Their first solo show, Artwork for Teenage Boys, was held in 1990 at 303 Gallery, New York. Pruitt-Early quickly garnered attention, and in 1992 they presented an exhibition, Red, Black, Green, Red, White and Blue, at Leo Castelli Gallery. Following the Castelli show, which was misunderstood and infamously panned, Early went into self-imposed exile from the art world. In recent years, Pruitt-Early's artworks have been reappraised and increasingly hailed by collectors, critics, and museums.

Early began writing songs, which have become integral to many of his new art objects. Since 2009, he has been making objects that explore the breadth of American pop culture. Glenn O’Brien describes Early as a “new sort of bluesman…making work that reflects the lonesome road he’s been on, a road that goes through Jesus, Jesus Christ Superstar, John and Yoko, protest movements, and the United Federation of Planets.” In 2015 he released Jack Early's life story in just under 20 minutes! on vinyl.
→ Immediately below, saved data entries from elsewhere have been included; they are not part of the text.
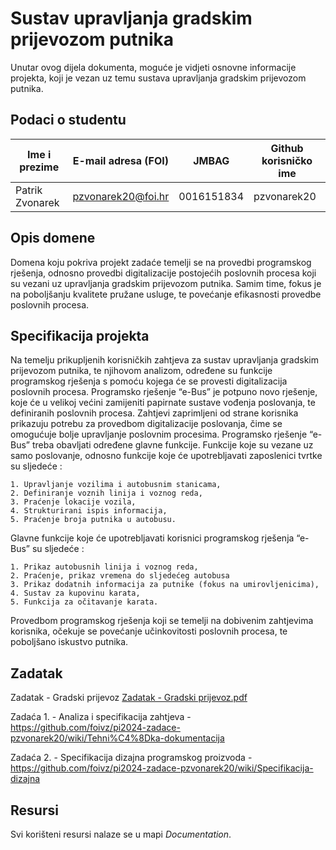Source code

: # Sustav upravljanja gradskim prijevozom putnika
Unutar ovog dijela dokumenta, moguće je vidjeti osnovne informacije projekta, koji je vezan uz temu sustava upravljanja gradskim prijevozom putnika.

## Podaci o studentu

Ime i prezime | E-mail adresa (FOI) | JMBAG | Github korisničko ime
------------  | ------------------- | ----- | ---------------------
Patrik Zvonarek | pzvonarek20@foi.hr | 0016151834 | pzvonarek20


## Opis domene
Domena koju pokriva projekt zadaće temelji se na provedbi programskog rješenja, odnosno provedbi digitalizacije postojećih poslovnih procesa koji su vezani uz upravljanja gradskim prijevozom putnika. Samim time, fokus je na poboljšanju kvalitete pružane usluge, te povećanje efikasnosti provedbe poslovnih procesa.

## Specifikacija projekta
Na temelju prikupljenih korisničkih zahtjeva za sustav upravljanja gradskim prijevozom putnika, te njihovom analizom, određene su funkcije programskog rješenja s pomoću kojega će se provesti digitalizacija poslovnih procesa. Programsko rješenje “e-Bus” je potpuno novo rješenje, koje će u velikoj većini zamijeniti papirnate sustave vođenja poslovanja, te definiranih poslovnih procesa. Zahtjevi zaprimljeni od strane korisnika prikazuju potrebu za provedbom digitalizacije poslovanja, čime se omogućuje bolje upravljanje poslovnim procesima. Programsko rješenje “e-Bus” treba obavljati određene glavne funkcije. Funkcije koje su vezane uz samo poslovanje, odnosno funkcije koje će upotrebljavati zaposlenici tvrtke su sljedeće : 

    1. Upravljanje vozilima i autobusnim stanicama,
    2. Definiranje voznih linija i voznog reda,
    3. Praćenje lokacije vozila,
    4. Strukturirani ispis informacija,
    5. Praćenje broja putnika u autobusu.

Glavne funkcije koje će upotrebljavati korisnici programskog rješenja “e-Bus” su sljedeće : 

    1. Prikaz autobusnih linija i voznog reda,
    2. Praćenje, prikaz vremena do sljedećeg autobusa
    3. Prikaz dodatnih informacija za putnike (fokus na umirovljenicima),
    4. Sustav za kupovinu karata,
    5. Funkcija za očitavanje karata.

Provedbom programskog rješenja koji se temelji na dobivenim zahtjevima korisnika, očekuje se povećanje učinkovitosti poslovnih procesa, te poboljšano iskustvo putnika.

## Zadatak
Zadatak - Gradski prijevoz [Zadatak - Gradski prijevoz.pdf](https://github.com/foivz/pi2024-zadace-pzvonarek20/files/14741984/Zadatak.-.Gradski.prijevoz.pdf)


Zadaća 1. - Analiza i specifikacija zahtjeva - https://github.com/foivz/pi2024-zadace-pzvonarek20/wiki/Tehni%C4%8Dka-dokumentacija

Zadaća 2. - Specifikacija dizajna programskog proizvoda - https://github.com/foivz/pi2024-zadace-pzvonarek20/wiki/Specifikacija-dizajna

## Resursi

Svi korišteni resursi nalaze se u mapi _Documentation_.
2018-19 Recipient of the Pollock-Krasner Foundation Grant Award

== Exhibitions ==
Recent exhibitions include These Letters Don't Run, Keijsers Koning Gallery, Dallas, 2025; Jack Early's Greatest Hits, Wilson Arts, Wilson, North Carolina, 2024; Rainbow, Mulier Mulier Gallery, Belgium, 2017; A Better Yesterday, Contemporary Arts Museum Houston, 2017; Jack Early, Fergus McCaffrey, New York, 2016; Jack Early, The Suburban, Milwaukee, 2016; Jack Early, Fergus McCaffrey, Art Basel Miami Beach, 2014; Jack Early: WWJD, Southfirst, Brooklyn, 2012; Jack Early: Gallery Peace, McCaffrey Fine Art, New York, 2012; Jack Early: What To Do With a Drunken Sailor, Forever and Today, New York, 2011; Mapping the Studio: Artists from the François Pinault Collection, Palazzo Grassi, Venice 2009-11 and Pop Life: Art in a Material World, Tate Modern, London, 2009–10.

Early is currently represented by Fergus McCaffrey in New York, Mulier Mulier Gallery in Belgium., and Keijsers Koning in Dallas.